ShellExecuteHooks-x32:  - UPB:{B5A7F190-DDA6-4420-B3BA-52453494E6CD} -  No File [ ]
CHR Extension: (Delta Toolbar) - C:\Users\bobinski\AppData\Local\Google\Chrome\User Data\Default\Extensions\eooncjejnppfjjklapaamhcdmjbilmde [2015-08-01]
2015-08-01 15:35 - 2013-05-25 17:07 - 00000000 ____D C:\Program Files (x86)\MyPC Backup
2015-08-01 14:37 - 2013-01-09 19:29 - 00000420 ____H C:\Windows\Tasks\ContinueToSaveUpdaterTask{876AA107-075C-4817-9340-18CFA7B9D19E}.job
2015-08-01 14:37 - 2012-11-20 18:06 - 00000408 ____H C:\Windows\Tasks\OptimizerProUpdaterTask{EF833DE1-DB9D-4840-9FF8-603FD95EFDDB}.job
2015-08-01 14:27 - 2013-10-19 18:40 - 00000000 ____D C:\ProgramData\BitGuard
2015-08-01 14:27 - 2013-05-25 17:15 - 00000000 ____D C:\Program Files (x86)\Tuguu SL
2015-08-01 14:27 - 2013-05-25 17:07 - 00000000 ____D C:\Program Files (x86)\Delta
2015-07-30 20:18 - 2013-10-05 09:59 - 00000000 ____D C:\ProgramData\34BE82C4-E596-4e99-A191-52C6199EBF69
C:\$Recycle.Bin\S-1-5-21-878039286-2426789999-187418573-1001\$20c6343bf07ac0e2f41117a0515252a3
C:\$Recycle.Bin\S-1-5-18\$20c6343bf07ac0e2f41117a0515252a3
C:\Users\George\jagex_runescape_preferences.dat
C:\Users\George\jagex_runescape_preferences2.dat
C:\Users\George\jagex__preferences3.dat
Task: {2A0EEACD-0342-4325-AFBF-B1BF642C37D7} - \BitGuard No Task File <==== ATTENTION
Task: {348EE900-37E7-49F1-8876-BC59FD6E4758} - System32\Tasks\OptimizerProUpdaterTask{EF833DE1-DB9D-4840-9FF8-603FD95EFDDB} => C:\ProgramData\Premium\OptimizerPro\OptimizerPro.exe <==== ATTENTION
Task: {3A0FE4C1-DD79-4444-BAA4-934FC4AD302E} - System32\Tasks\{6D0A03D6-D463-4AAC-B383-E964FCAB608F} => pcalua.exe -a E:\setup.exe -d E:\
Task: {99A68130-E0A9-4773-A7AF-F4458D6E03B2} - System32\Tasks\ContinueToSaveUpdaterTask{876AA107-075C-4817-9340-18CFA7B9D19E} => C:\ProgramData\Premium\ContinueToSave\ContinueToSave.exe [2012-09-19] () <==== ATTENTION
Task: {C66F2927-8905-4D20-853E-A1F65B837196} - \EPUpdater No Task File <==== ATTENTION
Task: C:\Windows\Tasks\ContinueToSaveUpdaterTask{876AA107-075C-4817-9340-18CFA7B9D19E}.job => C:\ProgramData\Premium\ContinueToSave\ContinueToSave.exeK/schedule /profilepath C:\ProgramData\Premium\ContinueToSave\profile.ini <==== ATTENTION
Task: C:\Windows\Tasks\OptimizerProUpdaterTask{EF833DE1-DB9D-4840-9FF8-603FD95EFDDB}.job => C:\ProgramData\Premium\OptimizerPro\OptimizerPro.exeI/schedule /profilepath C:\ProgramData\Premium\OptimizerPro\profile.ini <==== ATTENTION
C:\ProgramData\Premium
RemoveProxy:
EmptyTemp:
CMD: bitsadmin /reset /allusers

 
Save this as fixlist.txt, in the same location as FRST.exe

Run FRST and press Fix
On completion a log will be generated please post that

THEN

Please download AdwCleaner by Xplode onto your desktop.

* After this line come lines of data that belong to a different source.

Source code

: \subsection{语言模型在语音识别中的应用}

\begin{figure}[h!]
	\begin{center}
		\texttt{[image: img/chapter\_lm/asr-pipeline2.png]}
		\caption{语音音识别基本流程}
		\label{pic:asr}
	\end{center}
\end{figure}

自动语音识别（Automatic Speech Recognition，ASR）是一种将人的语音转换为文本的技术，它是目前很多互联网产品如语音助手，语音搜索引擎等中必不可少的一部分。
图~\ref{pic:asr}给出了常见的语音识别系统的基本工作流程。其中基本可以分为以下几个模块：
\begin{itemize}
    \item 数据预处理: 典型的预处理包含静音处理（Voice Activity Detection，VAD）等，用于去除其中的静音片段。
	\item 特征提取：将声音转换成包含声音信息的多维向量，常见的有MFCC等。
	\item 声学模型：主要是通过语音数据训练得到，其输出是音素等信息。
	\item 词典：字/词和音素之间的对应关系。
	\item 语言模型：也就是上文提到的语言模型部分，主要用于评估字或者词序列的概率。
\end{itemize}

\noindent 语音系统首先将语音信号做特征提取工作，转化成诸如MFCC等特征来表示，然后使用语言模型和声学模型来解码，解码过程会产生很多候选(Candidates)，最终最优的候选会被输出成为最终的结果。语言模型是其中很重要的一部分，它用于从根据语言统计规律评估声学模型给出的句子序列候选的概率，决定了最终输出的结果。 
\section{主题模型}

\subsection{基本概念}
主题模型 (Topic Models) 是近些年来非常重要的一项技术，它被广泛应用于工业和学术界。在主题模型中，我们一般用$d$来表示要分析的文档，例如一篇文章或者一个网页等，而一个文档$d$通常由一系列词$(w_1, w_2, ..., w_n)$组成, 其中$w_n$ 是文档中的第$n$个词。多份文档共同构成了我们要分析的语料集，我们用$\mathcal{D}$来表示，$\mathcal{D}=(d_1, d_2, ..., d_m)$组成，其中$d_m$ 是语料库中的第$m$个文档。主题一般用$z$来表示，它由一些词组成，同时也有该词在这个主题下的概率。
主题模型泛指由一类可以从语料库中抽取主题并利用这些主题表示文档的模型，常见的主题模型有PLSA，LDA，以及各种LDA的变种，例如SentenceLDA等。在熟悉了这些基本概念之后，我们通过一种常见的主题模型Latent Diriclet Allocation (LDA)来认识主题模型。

• Close all open programs and internet browsers.
• Double click on AdwCleaner.exe to run the tool.
  
• Click on Scan.
  
• After the scan is complete click on "Clean"
• Confirm each time with Ok.
  
• Your computer will be rebooted automatically. A text file will open after the restart.
• Please post the content of that logfile with your next answer.
• You can find the logfile at C:\AdwCleaner[S0].txt as well.
  

[REDACTED]

It took ages as it reloaded and a boot scan was scheduled.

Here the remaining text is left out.